Eddie’s room was under twenty-four-hour surveillance, and with the feds involved, I wouldn’t be able to get to him. Not that I hadn’t considered trying. I went to the lobby, and waited until the nurse forced Cade from the room. “Detective McCoy needs his rest,” she’d said. He’d persisted, saying his dad didn’t want him to go. But no amount of pleading was enough to appease her. It was a speech she’d probably heard a hundred times before, one she was immune to.
Cade glanced around the waiting room, trying to spot me in a sea of unhappy people. His eyes looked different from the first time we’d met. They no longer had the same spark.
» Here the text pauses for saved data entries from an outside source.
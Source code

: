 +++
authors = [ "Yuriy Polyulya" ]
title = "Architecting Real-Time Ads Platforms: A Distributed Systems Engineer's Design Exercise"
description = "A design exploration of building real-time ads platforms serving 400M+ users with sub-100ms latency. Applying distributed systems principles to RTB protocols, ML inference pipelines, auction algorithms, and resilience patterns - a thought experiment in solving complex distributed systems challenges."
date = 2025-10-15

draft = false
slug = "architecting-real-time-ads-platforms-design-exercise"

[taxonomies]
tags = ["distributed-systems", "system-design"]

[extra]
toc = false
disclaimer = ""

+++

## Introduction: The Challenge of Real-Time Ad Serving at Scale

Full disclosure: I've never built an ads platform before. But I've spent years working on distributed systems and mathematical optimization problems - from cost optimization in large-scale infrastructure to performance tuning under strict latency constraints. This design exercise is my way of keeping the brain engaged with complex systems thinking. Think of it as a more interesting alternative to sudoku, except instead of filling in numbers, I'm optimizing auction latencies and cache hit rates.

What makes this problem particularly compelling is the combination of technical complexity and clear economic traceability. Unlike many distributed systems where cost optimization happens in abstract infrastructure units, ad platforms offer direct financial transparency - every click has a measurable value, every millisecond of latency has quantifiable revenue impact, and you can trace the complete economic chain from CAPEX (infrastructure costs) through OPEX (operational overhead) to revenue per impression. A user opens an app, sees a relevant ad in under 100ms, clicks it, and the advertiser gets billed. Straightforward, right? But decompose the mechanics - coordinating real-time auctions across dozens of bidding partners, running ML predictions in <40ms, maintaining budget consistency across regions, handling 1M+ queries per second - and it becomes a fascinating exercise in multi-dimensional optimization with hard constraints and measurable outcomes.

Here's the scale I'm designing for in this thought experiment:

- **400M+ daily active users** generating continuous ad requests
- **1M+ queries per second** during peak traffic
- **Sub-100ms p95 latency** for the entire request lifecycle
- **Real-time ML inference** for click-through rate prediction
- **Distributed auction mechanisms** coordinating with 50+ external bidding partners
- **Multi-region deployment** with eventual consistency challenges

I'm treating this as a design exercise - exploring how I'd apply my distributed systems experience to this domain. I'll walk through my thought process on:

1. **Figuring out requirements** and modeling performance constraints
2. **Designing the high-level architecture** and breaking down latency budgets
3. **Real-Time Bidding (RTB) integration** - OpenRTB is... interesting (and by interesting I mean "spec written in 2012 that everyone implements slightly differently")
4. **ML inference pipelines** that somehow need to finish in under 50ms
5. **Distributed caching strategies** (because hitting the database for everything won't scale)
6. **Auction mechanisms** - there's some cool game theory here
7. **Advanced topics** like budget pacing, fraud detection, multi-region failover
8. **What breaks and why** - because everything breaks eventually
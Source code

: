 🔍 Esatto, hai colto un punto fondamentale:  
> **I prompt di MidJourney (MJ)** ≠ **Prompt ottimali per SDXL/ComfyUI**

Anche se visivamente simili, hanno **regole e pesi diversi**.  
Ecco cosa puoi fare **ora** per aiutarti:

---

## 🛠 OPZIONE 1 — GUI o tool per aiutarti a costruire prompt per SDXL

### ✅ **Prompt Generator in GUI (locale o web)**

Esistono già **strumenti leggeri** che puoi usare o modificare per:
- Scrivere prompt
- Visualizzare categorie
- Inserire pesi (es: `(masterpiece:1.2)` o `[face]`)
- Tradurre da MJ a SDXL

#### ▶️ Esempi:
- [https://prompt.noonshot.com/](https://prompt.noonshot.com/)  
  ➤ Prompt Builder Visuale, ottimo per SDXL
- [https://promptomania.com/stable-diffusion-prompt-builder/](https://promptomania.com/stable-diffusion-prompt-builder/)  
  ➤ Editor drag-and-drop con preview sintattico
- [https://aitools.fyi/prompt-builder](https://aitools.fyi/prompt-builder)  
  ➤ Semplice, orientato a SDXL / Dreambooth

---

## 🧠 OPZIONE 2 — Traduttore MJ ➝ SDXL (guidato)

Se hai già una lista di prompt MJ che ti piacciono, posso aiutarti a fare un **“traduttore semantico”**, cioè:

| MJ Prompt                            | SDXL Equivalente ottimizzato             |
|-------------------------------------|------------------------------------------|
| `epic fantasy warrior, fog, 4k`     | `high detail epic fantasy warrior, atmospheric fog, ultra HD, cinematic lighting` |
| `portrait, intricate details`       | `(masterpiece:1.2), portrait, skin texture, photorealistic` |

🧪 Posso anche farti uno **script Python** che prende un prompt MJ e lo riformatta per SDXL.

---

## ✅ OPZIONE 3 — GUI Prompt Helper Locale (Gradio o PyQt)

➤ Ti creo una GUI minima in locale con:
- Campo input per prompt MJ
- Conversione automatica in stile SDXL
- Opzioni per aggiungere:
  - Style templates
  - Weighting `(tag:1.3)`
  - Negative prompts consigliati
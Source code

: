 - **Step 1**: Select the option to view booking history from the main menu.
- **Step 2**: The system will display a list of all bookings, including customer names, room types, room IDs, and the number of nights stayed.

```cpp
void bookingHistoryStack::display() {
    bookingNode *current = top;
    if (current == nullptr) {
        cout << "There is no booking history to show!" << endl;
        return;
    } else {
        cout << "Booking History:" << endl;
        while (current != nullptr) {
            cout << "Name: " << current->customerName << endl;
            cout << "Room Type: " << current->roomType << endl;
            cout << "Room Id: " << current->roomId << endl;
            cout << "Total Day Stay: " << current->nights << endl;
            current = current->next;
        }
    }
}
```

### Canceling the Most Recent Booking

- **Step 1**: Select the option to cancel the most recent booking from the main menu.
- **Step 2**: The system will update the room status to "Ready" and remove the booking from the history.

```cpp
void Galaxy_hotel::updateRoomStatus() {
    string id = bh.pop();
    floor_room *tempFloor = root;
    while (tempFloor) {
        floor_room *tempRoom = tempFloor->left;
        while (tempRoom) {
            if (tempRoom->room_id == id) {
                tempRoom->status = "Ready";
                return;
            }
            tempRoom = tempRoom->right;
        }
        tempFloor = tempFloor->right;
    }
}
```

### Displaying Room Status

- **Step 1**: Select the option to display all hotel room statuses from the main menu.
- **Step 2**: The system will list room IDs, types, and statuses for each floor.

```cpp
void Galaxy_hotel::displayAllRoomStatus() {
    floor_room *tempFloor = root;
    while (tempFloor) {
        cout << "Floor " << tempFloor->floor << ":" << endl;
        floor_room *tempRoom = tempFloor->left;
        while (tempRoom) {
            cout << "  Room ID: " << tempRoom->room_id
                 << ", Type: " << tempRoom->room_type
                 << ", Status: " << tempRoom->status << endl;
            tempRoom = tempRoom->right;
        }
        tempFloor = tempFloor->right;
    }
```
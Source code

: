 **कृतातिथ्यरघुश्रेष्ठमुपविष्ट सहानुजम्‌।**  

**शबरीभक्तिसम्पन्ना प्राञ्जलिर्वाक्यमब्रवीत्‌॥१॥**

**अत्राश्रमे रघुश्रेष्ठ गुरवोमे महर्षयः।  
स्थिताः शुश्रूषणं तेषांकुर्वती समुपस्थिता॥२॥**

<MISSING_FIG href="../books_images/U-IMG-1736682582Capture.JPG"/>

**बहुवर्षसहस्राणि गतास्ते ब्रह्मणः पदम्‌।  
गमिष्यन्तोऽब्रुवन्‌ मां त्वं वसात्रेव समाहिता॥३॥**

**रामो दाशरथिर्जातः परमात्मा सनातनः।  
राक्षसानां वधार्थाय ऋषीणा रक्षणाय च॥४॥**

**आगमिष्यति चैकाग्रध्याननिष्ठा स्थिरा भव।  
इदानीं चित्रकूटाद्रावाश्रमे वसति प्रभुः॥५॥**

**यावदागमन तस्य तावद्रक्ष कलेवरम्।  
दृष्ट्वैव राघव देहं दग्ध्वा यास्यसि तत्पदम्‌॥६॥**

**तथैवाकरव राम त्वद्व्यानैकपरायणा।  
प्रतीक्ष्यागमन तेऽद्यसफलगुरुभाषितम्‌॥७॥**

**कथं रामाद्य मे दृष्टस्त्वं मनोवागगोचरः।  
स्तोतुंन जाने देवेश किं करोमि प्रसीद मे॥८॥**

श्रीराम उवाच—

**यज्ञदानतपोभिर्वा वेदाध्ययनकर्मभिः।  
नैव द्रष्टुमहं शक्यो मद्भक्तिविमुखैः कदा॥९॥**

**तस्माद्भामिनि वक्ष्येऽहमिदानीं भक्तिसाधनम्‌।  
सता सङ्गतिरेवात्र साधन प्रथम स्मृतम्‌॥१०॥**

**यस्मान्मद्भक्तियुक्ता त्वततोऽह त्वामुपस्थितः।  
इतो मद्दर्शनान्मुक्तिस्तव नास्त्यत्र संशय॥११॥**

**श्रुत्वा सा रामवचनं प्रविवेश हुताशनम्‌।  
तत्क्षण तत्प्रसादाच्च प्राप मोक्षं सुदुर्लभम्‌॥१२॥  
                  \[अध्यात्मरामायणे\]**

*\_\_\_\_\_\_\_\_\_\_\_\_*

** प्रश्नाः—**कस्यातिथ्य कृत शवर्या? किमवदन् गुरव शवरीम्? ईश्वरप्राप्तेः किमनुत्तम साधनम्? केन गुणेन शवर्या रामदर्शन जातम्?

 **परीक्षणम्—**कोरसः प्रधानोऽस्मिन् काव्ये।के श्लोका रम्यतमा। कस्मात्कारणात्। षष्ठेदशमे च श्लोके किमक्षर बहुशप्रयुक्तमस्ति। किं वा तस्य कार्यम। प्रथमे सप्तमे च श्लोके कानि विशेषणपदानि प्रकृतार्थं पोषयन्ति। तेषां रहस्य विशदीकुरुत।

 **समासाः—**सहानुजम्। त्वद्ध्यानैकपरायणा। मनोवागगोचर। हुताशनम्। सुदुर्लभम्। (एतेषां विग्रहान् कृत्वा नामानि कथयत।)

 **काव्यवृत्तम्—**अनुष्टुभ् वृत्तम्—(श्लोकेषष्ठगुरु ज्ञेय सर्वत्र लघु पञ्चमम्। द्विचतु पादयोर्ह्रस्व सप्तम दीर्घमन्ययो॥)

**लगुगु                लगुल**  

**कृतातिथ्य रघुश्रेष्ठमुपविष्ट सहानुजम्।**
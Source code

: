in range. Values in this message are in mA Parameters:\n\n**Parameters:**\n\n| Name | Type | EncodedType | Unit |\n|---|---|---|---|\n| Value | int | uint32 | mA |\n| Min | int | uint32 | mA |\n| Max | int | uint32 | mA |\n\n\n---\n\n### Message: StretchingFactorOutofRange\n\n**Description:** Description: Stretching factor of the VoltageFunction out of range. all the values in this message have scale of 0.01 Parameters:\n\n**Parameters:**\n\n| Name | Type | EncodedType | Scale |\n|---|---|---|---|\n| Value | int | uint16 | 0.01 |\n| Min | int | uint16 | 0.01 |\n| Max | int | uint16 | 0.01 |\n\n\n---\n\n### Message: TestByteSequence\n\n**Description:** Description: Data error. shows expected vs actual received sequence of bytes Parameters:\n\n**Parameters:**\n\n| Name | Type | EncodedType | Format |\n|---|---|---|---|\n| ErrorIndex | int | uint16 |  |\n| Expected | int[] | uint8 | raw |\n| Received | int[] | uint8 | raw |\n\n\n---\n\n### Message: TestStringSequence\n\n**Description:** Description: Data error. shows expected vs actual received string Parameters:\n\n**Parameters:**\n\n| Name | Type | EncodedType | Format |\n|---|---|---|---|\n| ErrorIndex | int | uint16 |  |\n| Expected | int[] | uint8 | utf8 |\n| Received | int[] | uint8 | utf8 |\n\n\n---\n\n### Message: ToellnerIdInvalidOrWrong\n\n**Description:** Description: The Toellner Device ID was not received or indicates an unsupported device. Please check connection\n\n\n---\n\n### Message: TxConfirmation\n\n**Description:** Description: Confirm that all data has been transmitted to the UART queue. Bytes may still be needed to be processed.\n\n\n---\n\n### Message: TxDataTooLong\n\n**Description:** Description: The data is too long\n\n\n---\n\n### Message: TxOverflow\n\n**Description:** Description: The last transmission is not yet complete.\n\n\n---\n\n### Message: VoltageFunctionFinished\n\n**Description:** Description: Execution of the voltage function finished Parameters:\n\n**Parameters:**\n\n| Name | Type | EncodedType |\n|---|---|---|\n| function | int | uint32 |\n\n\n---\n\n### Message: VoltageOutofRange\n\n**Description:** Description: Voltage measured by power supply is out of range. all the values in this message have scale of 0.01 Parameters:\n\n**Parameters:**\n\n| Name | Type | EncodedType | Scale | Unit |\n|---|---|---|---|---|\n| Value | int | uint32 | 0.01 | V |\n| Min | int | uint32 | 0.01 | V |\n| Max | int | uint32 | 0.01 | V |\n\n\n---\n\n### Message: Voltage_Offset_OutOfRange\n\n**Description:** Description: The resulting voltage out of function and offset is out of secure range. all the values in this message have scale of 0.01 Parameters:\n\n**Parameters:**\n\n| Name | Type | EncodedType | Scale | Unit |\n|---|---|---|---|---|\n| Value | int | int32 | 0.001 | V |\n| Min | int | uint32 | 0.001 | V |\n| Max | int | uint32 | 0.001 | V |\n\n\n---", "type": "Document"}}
They were a pale grey now, not the lustrous blue I’d remembered.
“Do you think he’ll talk?” Cade said.
“Eddie?”
Cade nodded. I shook my head.
“He doesn’t have a reason to. Even if they try and make him a deal, it won’t be the kind he’ll take. At this point, I don’t think he cares. He’s critical. He’d rather die than face more prison time. He doesn’t give a damn about the children. I could probably walk in his room and choke what little life he has left out of him—he still won’t tell me where they are.”
It was a sad reality, and I didn’t want to face it. I wanted to believe I could still find Olivia and Savannah. We knew who he was, and the feds were tearing apart every inch of his life for even the smallest clue, but would it lead them to the girls? I wasn’t optimistic.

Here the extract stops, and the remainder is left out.